I'm still interfaith in my friendships.  I'm still convinced that people of varied races, religions and hues are essentially alike at the core, but unfortunately separated by cultures. Ad cultures everywhere seem to me today more entrenched is staying separated than they were when I was hanging out with the guys outside Finni's Pharmacy on Roche Street in New Bedford, Mass.

I am currently living a better life than I have ever had. But in the sense that the ecumenism's, which so shared the attitudes I have today seems to me to be on the wane, and this time of year, it makes me particularly sad.

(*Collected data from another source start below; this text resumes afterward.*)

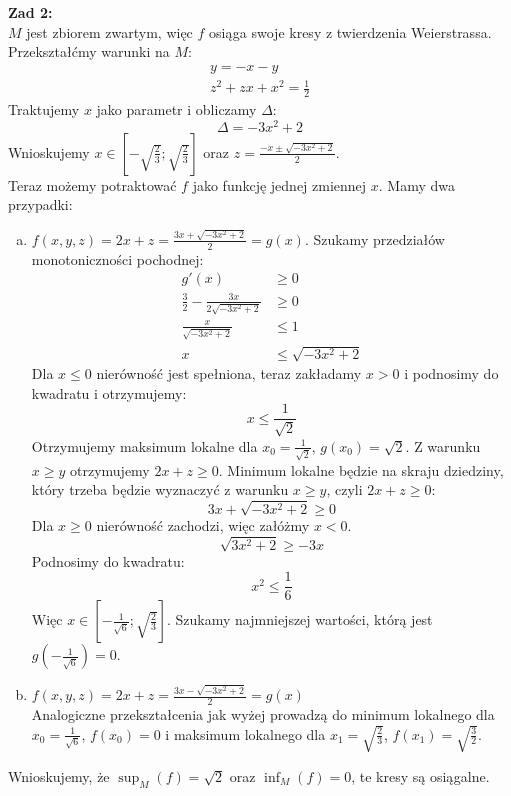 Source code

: \documentclass[11pt]{article}
\newcommand{\Dis}{\displaystyle}
\newcommand{\half}{\frac{1}{2}}
\begin{document}
\newpage

\textbf{Zad 2:} \\[5pt]
$M$ jest zbiorem zwartym, więc $f$ osiąga swoje kresy z twierdzenia Weierstrassa. \\ 
Przekształćmy warunki na $M$:
\begin{align*}
    y = -x - y \\
    z^2 + zx + x^2 = \half
\end{align*}
Traktujemy $x$ jako parametr i obliczamy $\Delta$:
$$\Delta = -3x^2+2$$
Wnioskujemy $x \in \left[-\sqrt{\frac{2}{3}}; \sqrt{\frac{2}{3}}\right]$ oraz $\Dis z = \frac{-x \pm \sqrt{-3x^2+2}}{2}$. \\[5pt]
Teraz możemy potraktować $f$ jako funkcję jednej zmiennej $x$. Mamy dwa przypadki:
\begin{enumerate}[(a)]
    \item $\Dis f(x,y,z) = 2x + z = \frac{3x + \sqrt{-3x^2+2}}{2} = g(x)$. Szukamy przedziałów monotoniczności pochodnej:
    \begin{align*}
        g'(x) &\geq 0 \\
        \frac{3}{2} - \frac{3x}{2\sqrt{-3x^2+2}} &\geq 0 \\
        \frac{x}{\sqrt{-3x^2+2}} &\leq 1 \\
        x &\leq \sqrt{-3x^2+2}
    \end{align*}
    Dla $x \leq 0$ nierówność jest spełniona, teraz zakładamy $x > 0$ i podnosimy do kwadratu i otrzymujemy:
    $$x \leq \frac{1}{\sqrt{2}}$$
    Otrzymujemy maksimum lokalne dla $x_0 = \frac{1}{\sqrt{2}}$, $g(x_0) = \sqrt{2}$.
    Z warunku $x \geq y$ otrzymujemy $2x + z \geq 0$. Minimum lokalne będzie na skraju dziedziny, który trzeba będzie wyznaczyć z warunku $x \geq y$, czyli $2x + z \geq 0$:
    $$3x + \sqrt{-3x^2+2} \geq 0$$
    Dla $x \geq 0$ nierówność zachodzi, więc załóżmy $x < 0$.
    $$\sqrt{3x^2+2} \geq -3x$$
    Podnosimy do kwadratu:
    $$x^2 \leq \frac{1}{6}$$
    Więc $x \in \left[-\frac{1}{\sqrt{6}}; \sqrt{\frac{2}{3}}\right]$.
    Szukamy najmniejszej wartości, którą jest $g\left(-\frac{1}{\sqrt{6}}\right) = 0$.

    \item $\Dis f(x,y,z) = 2x + z = \frac{3x - \sqrt{-3x^2+2}}{2} = g(x)$ \\[5pt]
    Analogiczne przekształcenia jak wyżej prowadzą do minimum lokalnego dla $x_0 = \frac{1}{\sqrt{6}}$, $f(x_0) = 0$ i maksimum lokalnego dla $x_1 = \sqrt{\frac{2}{3}}$, $f(x_1) = \sqrt{\frac{3}{2}}$.
\end{enumerate}
Wnioskujemy, że $\sup_M(f) = \sqrt{2}$ oraz $\inf_M(f) = 0$, te kresy są osiągalne.
\end{document}

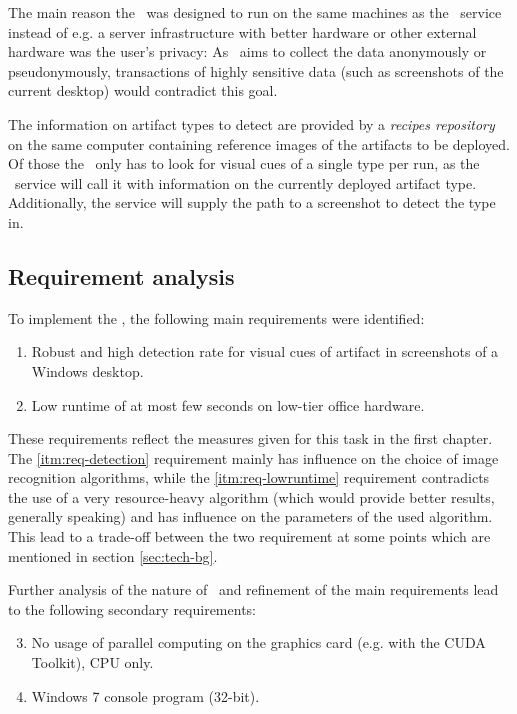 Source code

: The main reason the \vd~was designed to run on the same machines as the \ape~service instead of e.g. a server infrastructure with better hardware or other external hardware was the user's privacy:  As \ape~aims to collect the data anonymously or pseudonymously, transactions of highly sensitive data (such as screenshots of the current desktop) would contradict this goal.

The information on artifact types to detect are provided by a \emph{recipes repository} on the same computer containing reference images of the artifacts to be deployed. Of those the \vd~only has to look for visual cues of a single type per run, as the \ape~service will call it with information on the currently deployed artifact type. Additionally, the service will supply the path to a screenshot to detect the type in.

\subsection{Requirement analysis}

To implement the \vd, the following main requirements were identified:

\begin{enumerate}
	\item \label{itm:req-detection} Robust and high detection rate for visual cues of artifact in screenshots of a Windows desktop.
	\item \label{itm:req-lowruntime} Low runtime of at most few seconds on low-tier office hardware.
\end{enumerate}

These requirements reflect the measures given for this task in the first chapter. The \ref{itm:req-detection} requirement mainly has influence on the choice of image recognition algorithms, while the \ref{itm:req-lowruntime} requirement contradicts the use of a very resource-heavy algorithm (which would provide better results, generally speaking) and has influence on the parameters of the used algorithm. This lead to a trade-off between the two requirement at some points which are mentioned in section \ref{sec:tech-bg}.

Further analysis of the nature of \ape~and refinement of the main requirements lead to the following secondary requirements:

\begin{enumerate}\setcounter{enumi}{2}
	\item \label{itm:req-nocuda} No usage of parallel computing on the graphics card (e.g. with the CUDA Toolkit\cite{cuda}), CPU only.
	\item \label{itm:req-win7console} Windows 7 console program (32-bit).
\end{enumerate}

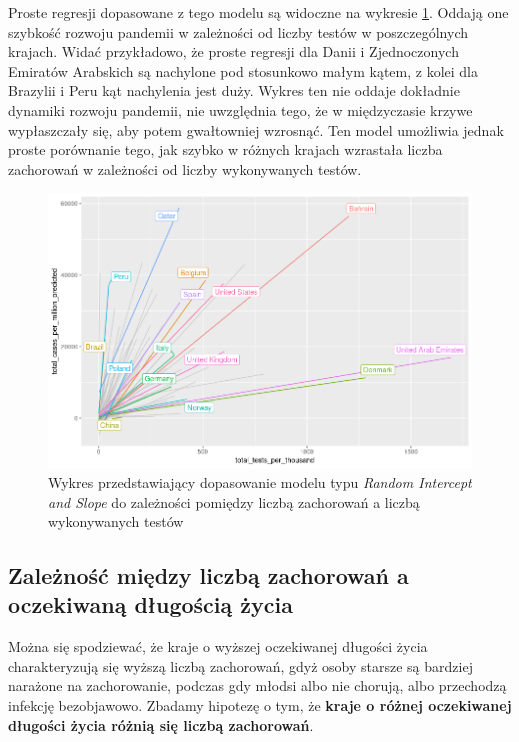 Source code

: \documentclass[12pt]{mwbk}
\theoremstyle{plain}
\theoremstyle{definition}
\theoremstyle{definition}
\newcommand\zrodlo[1]{\par\vspace{-3mm}{\small\textit{Źródło: }#1 }}
\begin{document}
Proste regresji dopasowane z tego modelu są widoczne na wykresie \ref{fig:mod2-slope}. Oddają one szybkość rozwoju pandemii w zależności od liczby testów w poszczególnych krajach. Widać przykładowo, że proste regresji dla Danii i Zjednoczonych Emiratów Arabskich są nachylone pod stosunkowo małym kątem, z kolei dla Brazylii i Peru kąt nachylenia jest duży. Wykres ten nie oddaje dokładnie dynamiki rozwoju pandemii, nie uwzględnia tego, że w międzyczasie krzywe wypłaszczały się, aby potem gwałtowniej wzrosnąć. Ten model umożliwia jednak proste porównanie tego, jak szybko w różnych krajach wzrastała liczba zachorowań w zależności od liczby wykonywanych testów.
\newpage
\begin{figure}[!h]
	\centering
	\includegraphics[width=\linewidth]{rys/mod2_slope_predict.png}
	\caption{Wykres przedstawiający dopasowanie modelu typu \textit{Random Intercept and Slope} do zależności pomiędzy liczbą zachorowań a liczbą wykonywanych testów}
	\label{fig:mod2-slope}
	\zrodlo{Opracowanie własne}
\end{figure}




\subsection{Zależność między liczbą zachorowań a oczekiwaną długością życia}

Można się spodziewać, że kraje o wyższej oczekiwanej długości życia charakteryzują się wyższą liczbą zachorowań, gdyż osoby starsze są bardziej narażone na zachorowanie, podczas gdy młodsi albo nie chorują, albo przechodzą infekcję bezobjawowo. Zbadamy hipotezę o tym, że \textbf{kraje o różnej oczekiwanej długości życia różnią się liczbą zachorowań}.
\end{document}
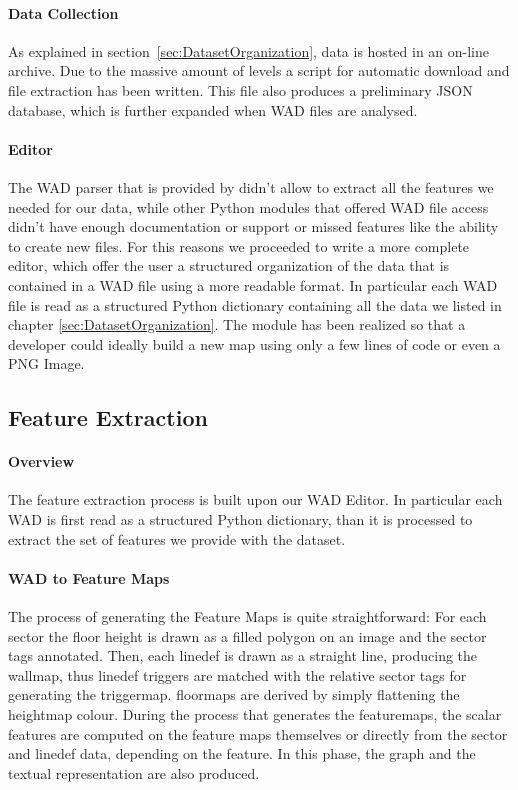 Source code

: \paragraph{Data Collection} As explained in  section~\ref{sec:DatasetOrganization}, data is hosted in an on-line archive. Due to the massive amount of levels a script for automatic download and file extraction has been written. This file also produces a preliminary JSON database, which is further expanded when WAD files are analysed.
\paragraph{Editor} The WAD parser that is provided by  didn't allow to extract all the features we needed for our data, while other Python modules that offered WAD file access didn't have enough documentation or support or missed features like the ability to create new files. For this reasons we proceeded to write a more complete editor, which offer the user a structured organization of the data that is contained in a WAD file using a more readable format. In particular each WAD file is read as a structured Python dictionary containing all the data we listed in chapter \ref{sec:DatasetOrganization}. The module has been realized so that a developer could ideally build a new map using only a few lines of code or even a PNG Image.


\subsection{Feature Extraction}
\paragraph{Overview} The feature extraction process is built upon our WAD Editor. In particular each WAD is first read as a structured Python dictionary, than it is processed to extract the set of features we provide with the dataset.
\paragraph{WAD to Feature Maps} The process of generating the Feature Maps is quite straightforward: For each \gls{sector} the floor height is drawn as a filled polygon on an image and the sector tags annotated. Then, each linedef is drawn as a straight line, producing the \gls{wallmap}, thus linedef triggers are matched with the relative sector tags for generating the \gls{triggermap}. \glspl{floormap} are derived by simply flattening the heightmap colour. During the process that generates the \glspl{featuremap}, the scalar features are computed on the feature maps themselves or directly from the sector and linedef data, depending on the feature. In this phase, the graph and the textual representation are also produced. 

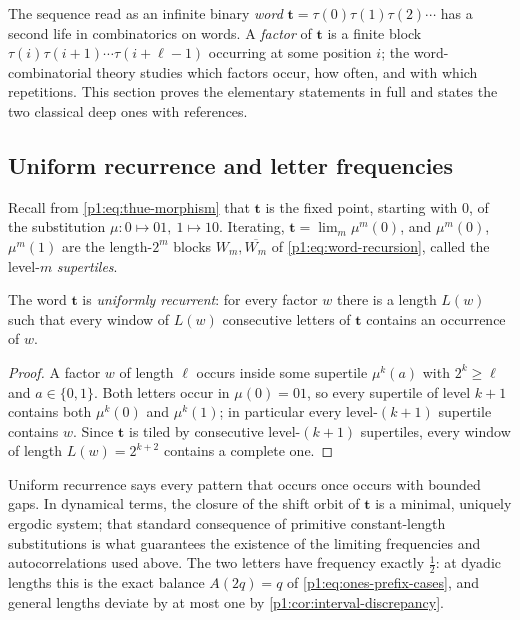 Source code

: \documentclass[11pt,oneside]{article}
\numberwithin{equation}{section}
\theoremstyle{definition}
\theoremstyle{remark}
\begin{document}
The sequence read as an infinite binary \emph{word}
\(\mathbf t=\tau(0)\tau(1)\tau(2)\cdots\) has a second life in combinatorics
on words.  A \emph{factor} of \(\mathbf t\) is a finite block
\(\tau(i)\tau(i+1)\cdots\tau(i+\ell-1)\) occurring at some position \(i\);
the word-combinatorial theory studies which factors occur, how often, and
with which repetitions.  This section proves the elementary statements in
full and states the two classical deep ones with references.

\subsection{Uniform recurrence and letter frequencies}

Recall from \eqref{p1:eq:thue-morphism} that \(\mathbf t\) is the fixed point,
starting with \(0\), of the substitution
\(\mu:0\mapsto01,\ 1\mapsto10\).  Iterating,
\(\mathbf t=\lim_m\mu^m(0)\), and \(\mu^m(0)\), \(\mu^m(1)\) are the
length-\(2^m\) blocks \(W_m,\overline{W_m}\) of
\eqref{p1:eq:word-recursion}, called the level-\(m\) \emph{supertiles}.

\begin{proposition}
\label{p1:prop:uniform-recurrence}
The word \(\mathbf t\) is \emph{uniformly recurrent}: for every factor
\(w\) there is a length \(L(w)\) such that every window of \(L(w)\)
consecutive letters of \(\mathbf t\) contains an occurrence of \(w\).
\end{proposition}

\begin{proof}
A factor \(w\) of length \(\ell\) occurs inside some supertile
\(\mu^k(a)\) with \(2^k\ge\ell\) and \(a\in\{0,1\}\).  Both letters occur
in \(\mu(0)=01\), so every supertile of level \(k+1\) contains both
\(\mu^k(0)\) and \(\mu^k(1)\); in particular every level-\((k+1)\)
supertile contains \(w\).  Since \(\mathbf t\) is tiled by consecutive
level-\((k+1)\) supertiles, every window of length \(L(w)=2^{k+2}\) contains
a complete one.
\end{proof}

Uniform recurrence says every pattern that occurs once occurs with bounded
gaps.  In dynamical terms, the closure of the shift orbit of
\(\mathbf t\) is a minimal, uniquely ergodic system; that standard
consequence of primitive constant-length substitutions
\cite{p1:queffelec2010} is what guarantees the existence of the limiting
frequencies and autocorrelations used above.  The two letters have
frequency exactly \(\tfrac12\): at dyadic lengths this is the exact balance
\(A(2q)=q\) of \eqref{p1:eq:ones-prefix-cases}, and general lengths deviate by
at most one by \cref{p1:cor:interval-discrepancy}.
\end{document}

But in any case, Elana, thanks for the memory flashback.

Dec 10, 2005

Finding Humans on 800 Lines

Hellerman directs us to Paul English's cheat sheet for navigating through corporate voice processing to actually reaching a human. Hellerman calls it the most useful thing he has found on the web. I think that's only a slight exageration. I for one am tired of hearing how important my call is to people who won't speak to me.

Nov 27, 2005

Question to the World #6

What do you most like about where you live? What could be better?

Nov 25, 2005

Questions to the World #4

I'm going to run with these questions for a while. I believe if enough people join in and answer enough of these questions over a period of time, the results will tell us something about what similarities and differences people have. I almost never ask for links, but if you find this effort interesting, please spread the word, encourage others to come. I want diversity in every way that wird is used. Question #4 What or who do you trust?

Nov 22, 2005

Questions to the World #1

We bloggers love to tell the world what we think.  Collectively, we are sort of this humungous global op ed page, with opinions spilling into all sorts of stuff. It dawned on me that it might be interesting to turn it around and ask the world what it thinks.

So, I'm going to start asking open-ended questions, one at a time. I am not going to enter my thoughts.  I am not going to comment on yours. You can tell us as much or as little about yourself as you wish, so long as you do not respond anonymously or in excessively bad taste. Your comments will endure in the blogosphere from this point forward.

Over time, I hope to have some very lengthy commentary.  I haven't a clue what it will prove or disclose--but here goes with my first question to the world:

From where you are, what do you think the world will look like ten years from today?